WORK INSTRUCTION: Each entry below should be returned exactly as is, with the pictures removed.

DATA PROVIDED:
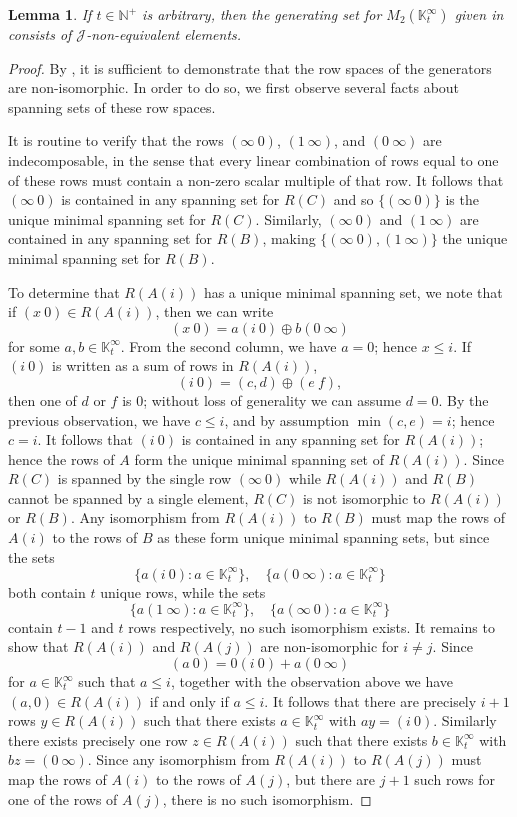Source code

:\documentclass[11pt]{article}
\newtheorem{lemma}[thm]{Lemma}
\numberwithin{equation}{section}
\newcommand{\set}[2]{\ensuremath{\{#1 : #2 \}}}
\newcommand{\J}{\mathscr{J}}
\newcommand{\N}{\mathbb{N}}
\newcommand{\Np}{\N^{+}}
\newcommand{\K}{\mathbb{K}}
\newcommand{\Kmint}{\K^{\infty}_t}
\newcommand{\COMMA}{,\quad}
\begin{document}
\begin{lemma}
  If $t \in \Np$ is arbitrary, then the generating set for $M_2(\Kmint)$ given
  in  consists of
  $\J$-non-equivalent elements.
\end{lemma}
\begin{proof}
  By , it is sufficient to
  demonstrate that the row spaces of the generators are non-isomorphic. In order
  to do so, we first observe several facts about spanning sets of these row
  spaces.

  It is routine to verify that the rows $(\infty~0)$, $(1~\infty)$, and
  $(0~\infty)$ are indecomposable, in the sense that every linear combination of
  rows equal to one of these rows must contain a non-zero scalar multiple of
  that row. It follows that $(\infty~0)$ is contained in any spanning set for
  $R(C)$ and so $\{(\infty~0)\}$ is the unique minimal spanning set for $R(C)$.
  Similarly, $(\infty~0)$ and $(1~\infty)$ are contained in any spanning set for
  $R(B)$, making $\{(\infty~0), (1~\infty)\}$ the unique minimal spanning set
  for $R(B)$.

  To determine that $R(A(i))$ has a unique minimal spanning set, we note that if
  $(x~0) \in R(A(i))$, then we can write 
  \[(x~0) = a(i~0) \oplus b(0~\infty) \]
  for some $a, b \in \Kmint$. From the second column, we have $a = 0$;
  hence $x \leq i$. If $(i~0)$ is written as a sum of rows in $R(A(i))$,
  \[(i~0) = (c, d) \oplus (e~f),\]
  then one of $d$ or $f$ is $0$; without loss of generality we can assume $d = 0$.
  By the previous observation, we have $c \leq i$, and by assumption $\min(c, e)
  = i$; hence $c = i$. It follows that $(i~0)$ is contained in any spanning
  set for $R(A(i))$; hence the rows of $A$ form the unique minimal spanning 
  set of $R(A(i))$.
  Since $R(C)$ is spanned by the single row $(\infty~0)$ while $R(A(i))$ and
  $R(B)$ cannot be spanned by a single element, $R(C)$ is not isomorphic
  to $R(A(i))$ or $R(B)$. Any isomorphism from $R(A(i))$ to $R(B)$ must map the
  rows of $A(i)$ to the rows of $B$ as these form unique minimal spanning sets,
  but since the sets
  \[\set{a(i~0)}{a \in \Kmint} \COMMA
    \set{a(0~\infty)}{a \in \Kmint}
  \]
  both contain $t$ unique rows, while the sets 
  \[
    \set{a(1~\infty)}{a \in \Kmint}\COMMA
    \set{a(\infty~0)}{a \in \Kmint}
  \]
  contain $t - 1$ and $t$ rows respectively, no such isomorphism exists.
  It remains to show that $R(A(i))$ and $R(A(j))$ are non-isomorphic for $i \neq
  j$. Since
  \[(a~0) = 0(i~0) + a(0~\infty)\]
  for $a \in \Kmint$ such that $a \leq i$, together with the observation
  above we have $(a, 0) \in R(A(i))$ if and only if $a \leq i$. It follows that
  there are precisely $i + 1$ rows $y \in R(A(i))$ such that there exists $a \in
  \Kmint$ with $ay = (i~0)$. Similarly there exists precisely one row $z
  \in R(A(i))$ such that there exists $b \in \Kmint$ with $bz = (0~\infty)$.
  Since any isomorphism from $R(A(i))$ to $R(A(j))$ must map the rows of $A(i)$
  to the rows of $A(j)$, but there are $j + 1$ such rows for one of the rows of
  $A(j)$, there is no such isomorphism.
\end{proof}
\end{document}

EXERCISE SOLUTION:
Source code

:\documentclass[11pt]{article}
\newtheorem{lemma}[thm]{Lemma}
\numberwithin{equation}{section}
\newcommand{\set}[2]{\ensuremath{\{#1 : #2 \}}}
\newcommand{\J}{\mathscr{J}}
\newcommand{\N}{\mathbb{N}}
\newcommand{\Np}{\N^{+}}
\newcommand{\K}{\mathbb{K}}
\newcommand{\Kmint}{\K^{\infty}_t}
\newcommand{\COMMA}{,\quad}
\begin{document}
\begin{lemma}
  If $t \in \Np$ is arbitrary, then the generating set for $M_2(\Kmint)$ given
  in  consists of
  $\J$-non-equivalent elements.
\end{lemma}
\begin{proof}
  By , it is sufficient to
  demonstrate that the row spaces of the generators are non-isomorphic. In order
  to do so, we first observe several facts about spanning sets of these row
  spaces.

  It is routine to verify that the rows $(\infty~0)$, $(1~\infty)$, and
  $(0~\infty)$ are indecomposable, in the sense that every linear combination of
  rows equal to one of these rows must contain a non-zero scalar multiple of
  that row. It follows that $(\infty~0)$ is contained in any spanning set for
  $R(C)$ and so $\{(\infty~0)\}$ is the unique minimal spanning set for $R(C)$.
  Similarly, $(\infty~0)$ and $(1~\infty)$ are contained in any spanning set for
  $R(B)$, making $\{(\infty~0), (1~\infty)\}$ the unique minimal spanning set
  for $R(B)$.

  To determine that $R(A(i))$ has a unique minimal spanning set, we note that if
  $(x~0) \in R(A(i))$, then we can write 
  \[(x~0) = a(i~0) \oplus b(0~\infty) \]
  for some $a, b \in \Kmint$. From the second column, we have $a = 0$;
  hence $x \leq i$. If $(i~0)$ is written as a sum of rows in $R(A(i))$,
  \[(i~0) = (c, d) \oplus (e~f),\]
  then one of $d$ or $f$ is $0$; without loss of generality we can assume $d = 0$.
  By the previous observation, we have $c \leq i$, and by assumption $\min(c, e)
  = i$; hence $c = i$. It follows that $(i~0)$ is contained in any spanning
  set for $R(A(i))$; hence the rows of $A$ form the unique minimal spanning 
  set of $R(A(i))$.
  Since $R(C)$ is spanned by the single row $(\infty~0)$ while $R(A(i))$ and
  $R(B)$ cannot be spanned by a single element, $R(C)$ is not isomorphic
  to $R(A(i))$ or $R(B)$. Any isomorphism from $R(A(i))$ to $R(B)$ must map the
  rows of $A(i)$ to the rows of $B$ as these form unique minimal spanning sets,
  but since the sets
  \[\set{a(i~0)}{a \in \Kmint} \COMMA
    \set{a(0~\infty)}{a \in \Kmint}
  \]
  both contain $t$ unique rows, while the sets 
  \[
    \set{a(1~\infty)}{a \in \Kmint}\COMMA
    \set{a(\infty~0)}{a \in \Kmint}
  \]
  contain $t - 1$ and $t$ rows respectively, no such isomorphism exists.
  It remains to show that $R(A(i))$ and $R(A(j))$ are non-isomorphic for $i \neq
  j$. Since
  \[(a~0) = 0(i~0) + a(0~\infty)\]
  for $a \in \Kmint$ such that $a \leq i$, together with the observation
  above we have $(a, 0) \in R(A(i))$ if and only if $a \leq i$. It follows that
  there are precisely $i + 1$ rows $y \in R(A(i))$ such that there exists $a \in
  \Kmint$ with $ay = (i~0)$. Similarly there exists precisely one row $z
  \in R(A(i))$ such that there exists $b \in \Kmint$ with $bz = (0~\infty)$.
  Since any isomorphism from $R(A(i))$ to $R(A(j))$ must map the rows of $A(i)$
  to the rows of $A(j)$, but there are $j + 1$ such rows for one of the rows of
  $A(j)$, there is no such isomorphism.
\end{proof}
\end{document}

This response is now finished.